> What this task involves
Only the number should be given: how many lines below contain "have".

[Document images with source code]
= = = = = = =

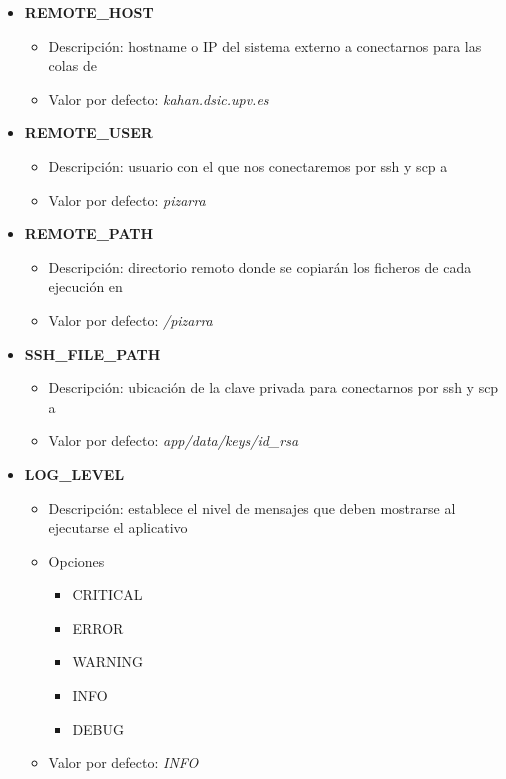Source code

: \documentclass[11pt,spanish,listoffigures,listoftables]{tfgetsinf}
\begin{document}
\begin{itemize}
	\item \textbf{REMOTE\_HOST}
	\begin{itemize}
		\item Descripción: hostname o IP del sistema externo a conectarnos para las colas de \kahan
		\item Valor por defecto: \textit{kahan.dsic.upv.es}
	\end{itemize}
\end{itemize}

\begin{itemize}
	\item \textbf{REMOTE\_USER}
	\begin{itemize}
		\item Descripción: usuario con el que nos conectaremos por \acrshort{ssh} y \acrshort{scp} a \kahan
		\item Valor por defecto: \textit{pizarra}
	\end{itemize}
\end{itemize}

\begin{itemize}
	\item \textbf{REMOTE\_PATH}
	\begin{itemize}
		\item Descripción: directorio remoto donde se copiarán los ficheros de cada ejecución en \kahan
		\item Valor por defecto: \textit{/pizarra}
	\end{itemize}
\end{itemize}

\begin{itemize}
	\item \textbf{SSH\_FILE\_PATH}
	\begin{itemize}
		\item Descripción: ubicación de la clave privada para conectarnos por \acrshort{ssh} y \acrshort{scp} a \kahan
		\item Valor por defecto: \textit{app/data/keys/id\_rsa}
	\end{itemize}
\end{itemize}


\begin{itemize}
	\item \textbf{LOG\_LEVEL}
	\begin{itemize}
		\item Descripción: establece el nivel de mensajes que deben mostrarse al ejecutarse el aplicativo
		\item Opciones
		\begin{itemize}
			\item CRITICAL
			\item ERROR
			\item WARNING
			\item INFO
			\item DEBUG
		\end{itemize}
		\item Valor por defecto: \textit{INFO}
	\end{itemize}
\end{itemize}
\end{document}
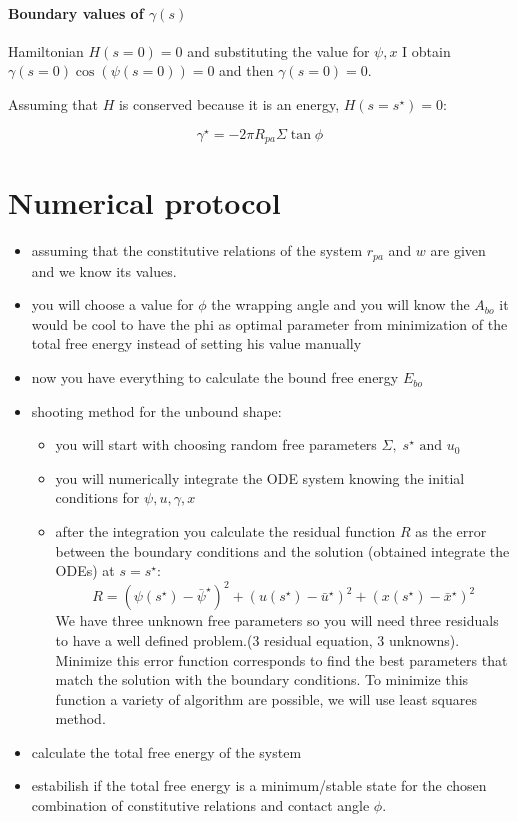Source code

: \documentclass[12pt]{article}
\begin{document}
\paragraph*{Boundary values of $\gamma(s)$}
Hamiltonian $H(s=0)=0$ and substituting the value for $\psi,x$ I obtain $\gamma(s=0) \cos(\psi(s=0))=0$ and then $\gamma(s=0)=0$. 

Assuming that $H$ is conserved because it is an energy, $H(s=s^\star)=0$: 

$$
\gamma^\star = - 2 \pi R_{pa} \Sigma \tan \phi
$$

\section{Numerical protocol}
\begin{itemize}
  \item assuming that the constitutive relations of the system $r_{pa}$ and $w$ are given and we know its values.
  \item you will choose a value for $\phi$ the wrapping angle and you will know the $A_{bo}$ \alert{it would be cool to have the phi as optimal parameter from minimization of the total free energy instead of setting his value manually}
  \item now you have everything to calculate the bound free energy $E_{bo}$
  \item shooting method for the unbound shape: 
    \begin{itemize}
      \item you will start with choosing random free parameters $\Sigma,\; s^\star \text{ and }u_0$
      \item you will numerically integrate the ODE system knowing the initial conditions for $\psi,u,\gamma,x$
      \item after the integration you calculate the residual function $R$ as the error between the boundary conditions and the solution (obtained integrate the ODEs) at $s=s^\star$:
      $$
      R = (\psi(s^\star) - \bar{\psi}^\star)^2  + (u(s^\star) - \bar{u}^\star)^2 +  (x(s^\star) -\bar{x}^\star)^2 
      $$
      We have three unknown free parameters so you will need three residuals to have a well defined problem.(3 residual equation, 3 unknowns). Minimize this error function corresponds to find the best parameters that match the solution with the boundary conditions. To minimize this function a variety of algorithm are possible, we will use least squares method. 
    \end{itemize}
  \item calculate the total free energy of the system
  \item estabilish if the total free energy is a minimum/stable state for the chosen combination of constitutive relations and contact angle $\phi$.
\end{itemize}
\end{document}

= = = = = = =

> Solution to this task
3